* **WHAT TO DO**:
Please report every line in the material below where the word "nums" is found.

* **DATA**:

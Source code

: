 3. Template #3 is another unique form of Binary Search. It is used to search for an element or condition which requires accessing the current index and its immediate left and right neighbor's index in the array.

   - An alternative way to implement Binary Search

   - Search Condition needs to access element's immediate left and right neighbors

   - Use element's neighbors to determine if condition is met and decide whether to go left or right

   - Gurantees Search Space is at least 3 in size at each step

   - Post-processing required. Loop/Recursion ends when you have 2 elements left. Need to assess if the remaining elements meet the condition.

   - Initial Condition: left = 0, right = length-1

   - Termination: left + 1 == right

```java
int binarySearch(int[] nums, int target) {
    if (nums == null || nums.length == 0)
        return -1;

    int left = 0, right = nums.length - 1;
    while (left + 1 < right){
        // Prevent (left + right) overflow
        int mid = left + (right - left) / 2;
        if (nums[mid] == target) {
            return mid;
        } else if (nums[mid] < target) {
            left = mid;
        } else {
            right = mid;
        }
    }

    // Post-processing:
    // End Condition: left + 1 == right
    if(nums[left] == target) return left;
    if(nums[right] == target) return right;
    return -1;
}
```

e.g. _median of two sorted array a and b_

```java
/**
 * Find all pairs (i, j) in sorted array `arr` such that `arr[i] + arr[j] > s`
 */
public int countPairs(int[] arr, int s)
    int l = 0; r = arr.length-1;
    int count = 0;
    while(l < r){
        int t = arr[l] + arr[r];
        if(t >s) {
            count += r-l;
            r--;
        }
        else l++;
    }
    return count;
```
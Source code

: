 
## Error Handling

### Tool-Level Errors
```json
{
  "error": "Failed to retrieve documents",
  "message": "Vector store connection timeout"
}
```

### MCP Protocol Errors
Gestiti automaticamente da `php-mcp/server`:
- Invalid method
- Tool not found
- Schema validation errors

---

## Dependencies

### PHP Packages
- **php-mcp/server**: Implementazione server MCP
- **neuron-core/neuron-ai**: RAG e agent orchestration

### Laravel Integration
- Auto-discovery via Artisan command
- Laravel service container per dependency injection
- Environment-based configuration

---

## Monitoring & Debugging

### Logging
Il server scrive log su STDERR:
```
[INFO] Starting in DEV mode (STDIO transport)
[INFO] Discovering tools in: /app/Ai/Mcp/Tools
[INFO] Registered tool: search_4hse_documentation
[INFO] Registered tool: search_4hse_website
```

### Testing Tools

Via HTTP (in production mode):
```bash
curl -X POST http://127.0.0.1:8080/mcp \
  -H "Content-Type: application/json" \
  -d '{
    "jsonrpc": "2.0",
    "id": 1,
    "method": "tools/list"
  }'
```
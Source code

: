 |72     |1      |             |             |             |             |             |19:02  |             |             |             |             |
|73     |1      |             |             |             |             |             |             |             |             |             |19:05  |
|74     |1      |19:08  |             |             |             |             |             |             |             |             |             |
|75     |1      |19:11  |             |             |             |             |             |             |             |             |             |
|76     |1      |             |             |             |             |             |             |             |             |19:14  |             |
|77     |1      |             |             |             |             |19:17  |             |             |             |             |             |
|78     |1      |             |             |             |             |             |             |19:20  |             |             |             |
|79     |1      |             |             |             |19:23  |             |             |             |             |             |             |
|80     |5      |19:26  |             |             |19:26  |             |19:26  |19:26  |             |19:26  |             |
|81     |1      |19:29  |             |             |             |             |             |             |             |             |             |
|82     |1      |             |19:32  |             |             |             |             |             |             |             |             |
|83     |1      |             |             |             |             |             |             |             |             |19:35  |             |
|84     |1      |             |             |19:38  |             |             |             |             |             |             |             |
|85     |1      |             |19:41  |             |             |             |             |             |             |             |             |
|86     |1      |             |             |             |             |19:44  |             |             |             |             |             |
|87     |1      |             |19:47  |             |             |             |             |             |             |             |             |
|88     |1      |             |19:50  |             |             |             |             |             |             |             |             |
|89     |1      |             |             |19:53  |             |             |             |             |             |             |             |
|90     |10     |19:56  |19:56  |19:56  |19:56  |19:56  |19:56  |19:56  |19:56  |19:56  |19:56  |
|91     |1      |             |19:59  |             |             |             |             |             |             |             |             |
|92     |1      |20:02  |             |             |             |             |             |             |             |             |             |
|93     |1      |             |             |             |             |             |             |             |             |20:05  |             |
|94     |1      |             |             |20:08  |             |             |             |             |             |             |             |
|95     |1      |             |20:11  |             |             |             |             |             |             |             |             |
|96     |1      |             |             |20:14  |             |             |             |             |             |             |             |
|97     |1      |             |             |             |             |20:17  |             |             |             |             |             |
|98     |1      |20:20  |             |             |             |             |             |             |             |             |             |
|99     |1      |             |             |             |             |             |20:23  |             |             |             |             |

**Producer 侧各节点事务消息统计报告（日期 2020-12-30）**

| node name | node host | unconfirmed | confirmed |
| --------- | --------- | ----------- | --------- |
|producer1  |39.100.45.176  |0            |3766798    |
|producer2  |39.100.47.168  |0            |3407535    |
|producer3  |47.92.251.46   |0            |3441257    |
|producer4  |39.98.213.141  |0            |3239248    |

* **EXPECTED ANSWER**:
int binarySearch(int[] nums, int target) {
    if (nums == null || nums.length == 0)
    int left = 0, right = nums.length - 1;
        if (nums[mid] == target) {
        } else if (nums[mid] < target) {
    if(nums[left] == target) return left;
    if(nums[right] == target) return right;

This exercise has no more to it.